Escrever e enviar uma carta exigia esforço e paciência, em tempos pré-eletrônicos. Dava tanto trabalho mandar cartas (comprar papel e envelopes, botar o escrito num envelope, endereçar o envelope) que — esqueci, também precisava levar a carta no Correio e comprar selo — não se sabe como as pessoas tinham tempo para escrevê-las.
Mas escreviam, e muito mais do que nós. Acho até que existia uma relação direta entre a dificuldade para escrever e a quantidade — e a qualidade — do que era escrito. Não há nada parecido, na era dos escritores eletrônicos, com o volume de correspondência dos escritores a pena, que além de manuscrever livros que pareciam monumentos manuscreviam cartas que pareciam livros. Quanto mais fácil ficou escrever, menos os escritores escrevem. Os livros ficaram mais finos e a correspondência se reduziu a latidos digitais, breves mensagens utilitárias cheias de abreviaturas, “envia” e pronto. Já um George Bernard Shaw escrevia uma peça atrás da outra com introduções maiores do que as peças e ainda tinha tempo para escrever cartas para todo o mundo. Geralmente xingando todo o mundo, o que exigia mais tempo e palavras.

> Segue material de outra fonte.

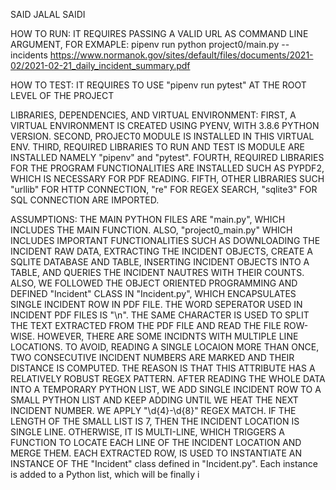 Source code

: SAID JALAL SAIDI

HOW TO RUN:
IT REQUIRES PASSING A VALID URL AS COMMAND LINE ARGUMENT, FOR EXMAPLE:
pipenv run python project0/main.py --incidents https://www.normanok.gov/sites/default/files/documents/2021-02/2021-02-21_daily_incident_summary.pdf

HOW TO TEST:
IT REQUIRES TO USE "pipenv run pytest" AT THE ROOT LEVEL OF THE PROJECT

LIBRARIES, DEPENDENCIES, AND VIRTUAL ENVIRONMENT:
FIRST, A VIRTUAL ENVIRONMENT IS CREATED USING PYENV, WITH 3.8.6 PYTHON VERSION. 
SECOND, PROJECT0 MODULE IS INSTALLED IN THIS VIRTUAL ENV. 
THIRD, REQUIRED LIBRARIES TO RUN AND TEST IS MODULE ARE INSTALLED NAMELY "pipenv" and "pytest".
FOURTH, REQUIRED LIBRARIES FOR THE PROGRAM FUNCTIONALITIES ARE INSTALLED SUCH AS PYPDF2, WHICH IS NECESSARY FOR PDF READING.
FIFTH, OTHER LIBRARIES SUCH "urllib" FOR HTTP CONNECTION, "re" FOR REGEX SEARCH, "sqlite3" FOR SQL CONNECTION ARE IMPORTED.

ASSUMPTIONS:
THE MAIN PYTHON FILES ARE "main.py", WHICH INCLUDES THE MAIN FUNCTION. ALSO, "project0_main.py" WHICH INCLUDES IMPORTANT FUNCTIONALITIES SUCH AS DOWNLOADING THE INCIDENT RAW DATA, EXTRACTING THE INCIDENT OBJECTS, CREATE A SQLITE DATABASE AND TABLE, INSERTING INCIDENT OBJECTS INTO A TABLE, AND QUERIES THE INCIDENT NAUTRES WITH THEIR COUNTS.
ALSO, WE FOLLOWED THE OBJECT ORIENTED PROGRAMMING AND DEFINED "Incident"  CLASS IN "Incident.py", WHICH ENCAPSULATES SINGLE INCIDENT ROW IN PDF FILE. 
THE WORD SEPERATOR USED IN INCIDENT PDF FILES IS "\n". THE SAME CHARACTER IS USED TO SPLIT THE TEXT EXTRACTED FROM THE PDF FILE AND READ THE FILE ROW-WISE.
HOWEVER, THERE ARE SOME INCIDNTS WITH MULTIPLE LINE LOCATIONS. TO AVOID, READING A SINGLE LOCAION MORE THAN ONCE, TWO CONSECUTIVE INCIDENT NUMBERS ARE MARKED AND THEIR DISTANCE IS COMPUTED.
THE REASON IS THAT THIS ATTRIBUTE HAS A RELATIVELY ROBUST REGEX PATTERN. AFTER READING THE WHOLE DATA INTO A TEMPORARY PYTHON LIST, WE ADD SINGLE INCIDENT ROW TO A SMALL PYTHON LIST AND KEEP ADDING UNTIL WE HEAT THE NEXT INCIDENT NUMBER.
WE APPLY "\d{4}-\d{8}" REGEX MATCH. IF THE LENGTH OF THE SMALL LIST IS 7, THEN THE INCIDENT LOCATION IS SINGLE LINE. OTHERWISE, IT IS MULTI-LINE, WHICH TRIGGERS A FUNCTION TO LOCATE EACH LINE OF THE INCIDENT LOCATION AND MERGE THEM.
EACH EXTRACTED ROW, IS USED TO INSTANTIATE AN INSTANCE OF THE "Incident" class defined in "Incident.py". Each instance is added to a Python list, which will be finally i 
 

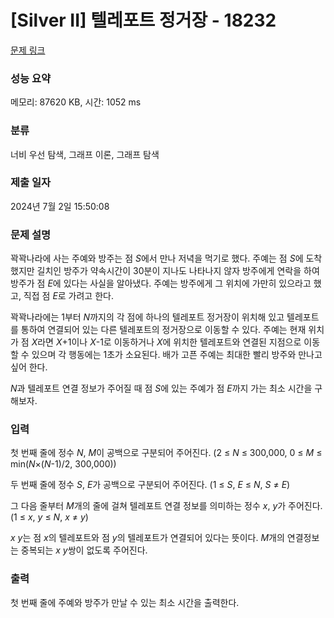 # [Silver II] 텔레포트 정거장 - 18232 

[문제 링크](https://www.acmicpc.net/problem/18232) 

### 성능 요약

메모리: 87620 KB, 시간: 1052 ms

### 분류

너비 우선 탐색, 그래프 이론, 그래프 탐색

### 제출 일자

2024년 7월 2일 15:50:08

### 문제 설명

<p>꽉꽉나라에 사는 주예와 방주는 점 <em>S</em>에서 만나 저녁을 먹기로 했다. 주예는 점 <em>S</em>에 도착했지만 길치인 방주가 약속시간이 30분이 지나도 나타나지 않자 방주에게 연락을 하여 방주가 점 <em>E</em>에 있다는 사실을 알아냈다. 주예는 방주에게 그 위치에 가만히 있으라고 했고, 직접 점 <em>E</em>로 가려고 한다.</p>

<p>꽉꽉나라에는 1부터 <em>N</em>까지의 각 점에 하나의 텔레포트 정거장이 위치해 있고 텔레포트를 통하여 연결되어 있는 다른 텔레포트의 정거장으로 이동할 수 있다. 주예는 현재 위치가 점 <em>X</em>라면 <em>X</em>+1이나 <em>X</em>-1로 이동하거나 <em>X</em>에 위치한 텔레포트와 연결된 지점으로 이동할 수 있으며 각 행동에는 1초가 소요된다. 배가 고픈 주예는 최대한 빨리 방주와 만나고 싶어 한다.</p>

<p><em>N</em>과 텔레포트 연결 정보가 주어질 때 점 <em>S</em>에 있는 주예가 점 <em>E</em>까지 가는 최소 시간을 구해보자.</p>

### 입력 

 <p>첫 번째 줄에 정수 <em>N</em>, <em>M</em>이 공백으로 구분되어 주어진다. (2 ≤ <em>N</em> ≤ 300,000, 0 ≤ <em>M</em> ≤ min(<em>N</em>×(<em>N</em>-1)/2, 300,000))</p>

<p>두 번째 줄에 정수 <em>S</em>, <em>E</em>가 공백으로 구분되어 주어진다. (1 ≤ <em>S</em>, <em>E</em> ≤ <em>N</em>, <em>S</em> ≠ <em>E</em>)</p>

<p>그 다음 줄부터 <em>M</em>개의 줄에 걸쳐 텔레포트 연결 정보를 의미하는 정수 <em>x</em>, <em>y</em>가 주어진다. (1 ≤ <em>x</em>, <em>y</em> ≤ <em>N</em>, <em>x</em> ≠ <em>y</em>)</p>

<p><em>x</em> <em>y</em>는 점 <em>x</em>의 텔레포트와 점 <em>y</em>의 텔레포트가 연결되어 있다는 뜻이다. <em>M</em>개의 연결정보는 중복되는 <em>x y</em>쌍이 없도록 주어진다.</p>

### 출력 

 <p>첫 번째 줄에 주예와 방주가 만날 수 있는 최소 시간을 출력한다.</p>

Quanto ao jornalismo, a nova técnica também mudou tudo. As barulhentas redações pré-eletrônicas eram áreas conflagradas onde o combate com o teclado duro era um teste de resolução e resistência, um trabalho decididamente braçal. Depois vieram os computadores e o ambiente de chão de fábrica foi substituído pelo de laboratório. Tese: data da informatização o começo do domínio crescente de mulheres nas redações. O fenômeno da bem-vinda invasão feminina pode ser apenas um efeito do teclado silencioso.